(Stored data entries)
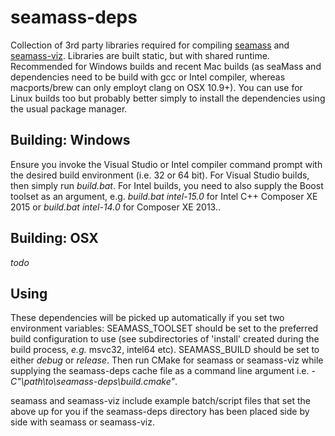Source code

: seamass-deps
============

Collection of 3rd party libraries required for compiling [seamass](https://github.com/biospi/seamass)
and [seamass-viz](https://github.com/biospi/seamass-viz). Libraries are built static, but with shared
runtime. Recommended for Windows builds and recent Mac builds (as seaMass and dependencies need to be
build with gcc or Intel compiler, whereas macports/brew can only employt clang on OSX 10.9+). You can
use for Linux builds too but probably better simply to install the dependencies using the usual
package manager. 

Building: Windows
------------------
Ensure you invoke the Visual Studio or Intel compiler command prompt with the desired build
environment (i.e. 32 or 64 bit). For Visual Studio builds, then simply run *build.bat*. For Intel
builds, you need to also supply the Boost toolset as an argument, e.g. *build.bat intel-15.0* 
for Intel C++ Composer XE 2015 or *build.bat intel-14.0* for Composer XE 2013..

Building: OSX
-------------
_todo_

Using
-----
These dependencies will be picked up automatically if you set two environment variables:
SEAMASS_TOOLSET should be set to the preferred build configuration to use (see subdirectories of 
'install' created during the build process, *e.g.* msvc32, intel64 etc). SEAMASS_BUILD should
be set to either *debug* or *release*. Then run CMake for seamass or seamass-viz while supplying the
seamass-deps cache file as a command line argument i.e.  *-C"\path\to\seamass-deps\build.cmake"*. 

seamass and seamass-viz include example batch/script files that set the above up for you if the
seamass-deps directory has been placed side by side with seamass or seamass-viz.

---

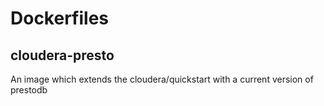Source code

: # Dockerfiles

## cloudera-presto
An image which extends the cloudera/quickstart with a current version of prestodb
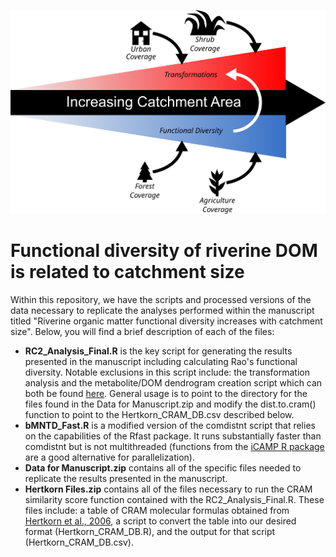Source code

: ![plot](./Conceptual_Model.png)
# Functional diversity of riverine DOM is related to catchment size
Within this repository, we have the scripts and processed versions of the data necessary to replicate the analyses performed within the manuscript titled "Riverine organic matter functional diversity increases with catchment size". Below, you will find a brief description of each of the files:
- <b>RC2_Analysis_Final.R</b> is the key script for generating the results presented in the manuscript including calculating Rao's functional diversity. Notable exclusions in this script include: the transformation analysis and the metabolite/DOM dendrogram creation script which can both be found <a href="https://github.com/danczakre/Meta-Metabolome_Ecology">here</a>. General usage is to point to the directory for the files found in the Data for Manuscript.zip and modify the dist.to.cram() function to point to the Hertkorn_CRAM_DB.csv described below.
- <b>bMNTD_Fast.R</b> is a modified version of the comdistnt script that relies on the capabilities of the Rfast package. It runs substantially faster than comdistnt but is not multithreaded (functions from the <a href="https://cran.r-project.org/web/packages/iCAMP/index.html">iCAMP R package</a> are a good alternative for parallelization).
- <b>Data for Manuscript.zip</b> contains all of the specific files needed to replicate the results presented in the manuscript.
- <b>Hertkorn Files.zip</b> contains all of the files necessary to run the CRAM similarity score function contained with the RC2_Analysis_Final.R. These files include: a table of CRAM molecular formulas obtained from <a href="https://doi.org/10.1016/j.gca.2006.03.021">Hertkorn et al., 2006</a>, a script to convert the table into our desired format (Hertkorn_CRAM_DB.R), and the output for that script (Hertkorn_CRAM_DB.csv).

• **DESCRIPTION OF THE TASK**
Only the lines above starting at the one containing "package manager." and ending at the one containing "seamass-deps directory has", both included, are to be returned, exactly as they read.

• **RESPONSE BOX**
package manager. 

Building: Windows
------------------
Ensure you invoke the Visual Studio or Intel compiler command prompt with the desired build
environment (i.e. 32 or 64 bit). For Visual Studio builds, then simply run *build.bat*. For Intel
builds, you need to also supply the Boost toolset as an argument, e.g. *build.bat intel-15.0* 
for Intel C++ Composer XE 2015 or *build.bat intel-14.0* for Composer XE 2013..

Building: OSX
-------------
_todo_

Using
-----
These dependencies will be picked up automatically if you set two environment variables:
SEAMASS_TOOLSET should be set to the preferred build configuration to use (see subdirectories of 
'install' created during the build process, *e.g.* msvc32, intel64 etc). SEAMASS_BUILD should
be set to either *debug* or *release*. Then run CMake for seamass or seamass-viz while supplying the
seamass-deps cache file as a command line argument i.e.  *-C"\path\to\seamass-deps\build.cmake"*. 

seamass and seamass-viz include example batch/script files that set the above up for you if the
seamass-deps directory has been placed side by side with seamass or seamass-viz.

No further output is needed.